Supplied information:
►

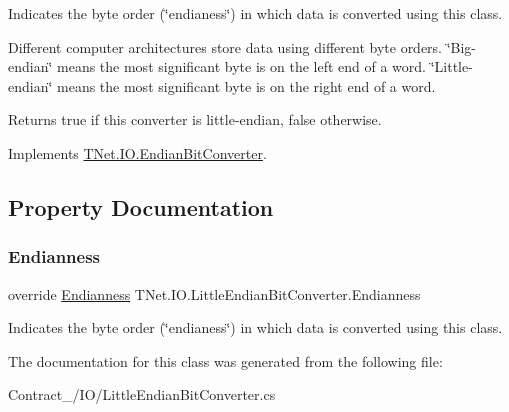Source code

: Indicates the byte order (\char`\"{}endianess\char`\"{}) in which data is converted using this class. 

Different computer architectures store data using different byte orders. \char`\"{}\+Big-\/endian\char`\"{} means the most significant byte is on the left end of a word. \char`\"{}\+Little-\/endian\char`\"{} means the most significant byte is on the right end of a word. 

\begin{DoxyReturn}{Returns}
true if this converter is little-\/endian, false otherwise.
\end{DoxyReturn}


Implements \mbox{\hyperlink{class_t_net_1_1_i_o_1_1_endian_bit_converter_a0fe24cd850d8da0da9f75ef0467551cb}{T\+Net.\+I\+O.\+Endian\+Bit\+Converter}}.



\subsection{Property Documentation}
\mbox{\label{class_t_net_1_1_i_o_1_1_little_endian_bit_converter_a72207e7eaf1f6a6b87dd4a8dd1ecbb8c}} 
\subsubsection{\texorpdfstring{Endianness}{Endianness}}
{\footnotesize\ttfamily override \mbox{\hyperlink{namespace_t_net_1_1_i_o_afd413ccca7a2b11b5a201325685881dc}{Endianness}} T\+Net.\+I\+O.\+Little\+Endian\+Bit\+Converter.\+Endianness\hspace{0.3cm}{\ttfamily [get]}}



Indicates the byte order (\char`\"{}endianess\char`\"{}) in which data is converted using this class. 



The documentation for this class was generated from the following file\+:\begin{DoxyCompactItemize}
\item 
Contract\+\_\+/\+I\+O/Little\+Endian\+Bit\+Converter.\+cs\end{DoxyCompactItemize}
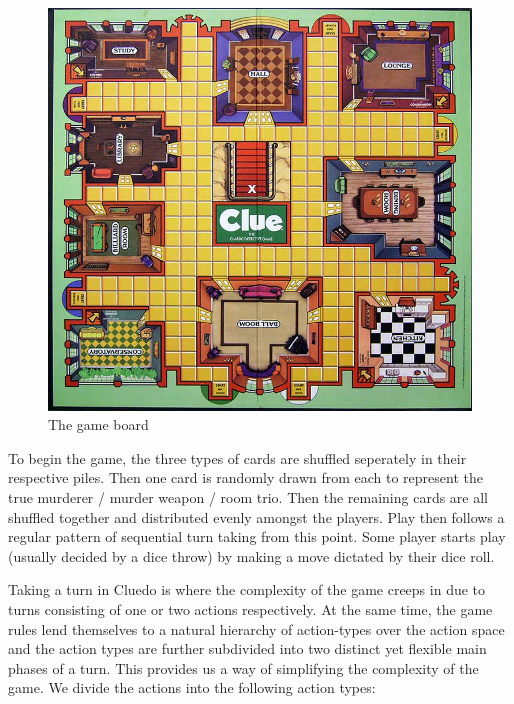 \documentclass[msc, ai, twoside, notimes, logo, parskip, leftchapter, normalheadings]{infthesis}
\begin{document}
\begin{figure}[h]
\caption{The game board}
\centering
\includegraphics[scale=.825]{figures/board}
\end{figure}

To begin the game, the three types of cards are shuffled seperately in their respective piles. Then one card is randomly drawn from each to represent the true murderer / murder weapon / room trio. Then the remaining cards are all shuffled together and distributed evenly amongst the players. Play then follows a regular pattern of sequential turn taking from this point. Some player starts play (usually decided by a dice throw) by making a move dictated by their dice roll. 

Taking a turn in Cluedo is where the complexity of the game creeps in due to turns consisting of one or two actions respectively. At the same time, the game rules lend themselves to a natural hierarchy of action-types over the action space and the action types are further subdivided into two distinct yet flexible main phases of a turn. This provides us a way of simplifying the complexity of the game. We divide the actions into the following action types:
\end{document}
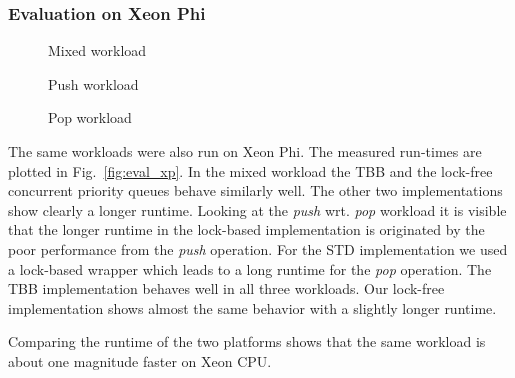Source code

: \subsubsection{Evaluation on Xeon Phi}
\begin{figure*}[t]
	\centering
	\begin{subfigure}[b]{0.3\textwidth}
		\centering
		
		\caption{Mixed workload}
		\label{fig:xp_mixed}
	\end{subfigure}
	\hfill
	\begin{subfigure}[b]{0.3\textwidth}
		\centering
		
		\caption{Push workload}
		\label{fig:xp_push}
	\end{subfigure}
	\hfill
	\begin{subfigure}[b]{0.3\textwidth}
		\centering
		
		\caption{Pop workload}
		\label{fig:xp_pop}
	\end{subfigure}
	\caption{Runtime for different workloads executed on a Xeon Phi while varying the number of threads}
	\label{fig:eval_xp}
\end{figure*}
The same workloads were also run on Xeon Phi. The measured run-times are plotted in Fig.~\ref{fig:eval_xp}.
In the mixed workload the TBB and the lock-free concurrent priority queues behave similarly well. The other two implementations show clearly a longer runtime.
Looking at the \textit{push} wrt. \textit{pop} workload it is visible that the longer runtime in the lock-based implementation is originated by the poor performance from the \textit{push} operation. For the STD implementation we used a lock-based wrapper which leads to a long runtime for the \textit{pop} operation.
The TBB implementation behaves well in all three workloads.
Our lock-free implementation shows almost the same behavior with a slightly longer runtime.

Comparing the runtime of the two platforms shows that the same workload is about one magnitude faster on Xeon CPU.

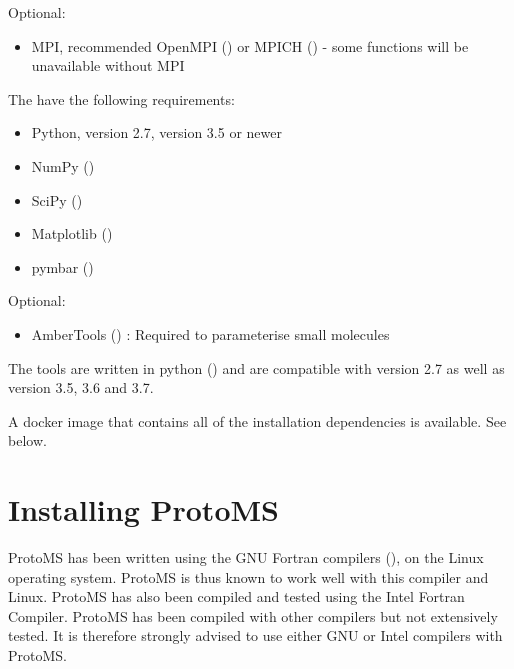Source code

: \documentclass[letterpaper,10pt,english]{sphinxmanual}
\begin{document}
Optional:
\begin{itemize}
\item {} 
MPI, recommended OpenMPI () or MPICH () - some functions will be unavailable without MPI

\end{itemize}

The  have the following requirements:
\begin{itemize}
\item {} 
Python, version 2.7, version 3.5 or newer

\item {} 
NumPy ()

\item {} 
SciPy ()

\item {} 
Matplotlib ()

\item {} 
pymbar ()

\end{itemize}

Optional:
\begin{itemize}
\item {} 
AmberTools ()          : Required to parameterise small molecules

\end{itemize}

The tools are written in python () and are compatible with version 2.7 as well as version 3.5, 3.6 and 3.7.

A docker image that contains all of the installation dependencies is available. See {\hyperref[\detokenize{compilation:using-docker}]{}} below.


\section{Installing ProtoMS}
\label{\detokenize{compilation:installing-protoms}}
ProtoMS has been written using the GNU Fortran compilers (), on the Linux operating system. ProtoMS is thus known to work well with this compiler and Linux. ProtoMS has also been compiled and tested using the Intel Fortran Compiler. ProtoMS has been compiled with other compilers but not extensively tested. It is therefore strongly advised to use either GNU or Intel compilers with ProtoMS.
\end{document}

◄

Work instruction:
Going through the records above, count the lines that include the word "written". Give the number alone.

Response to the exercise:
2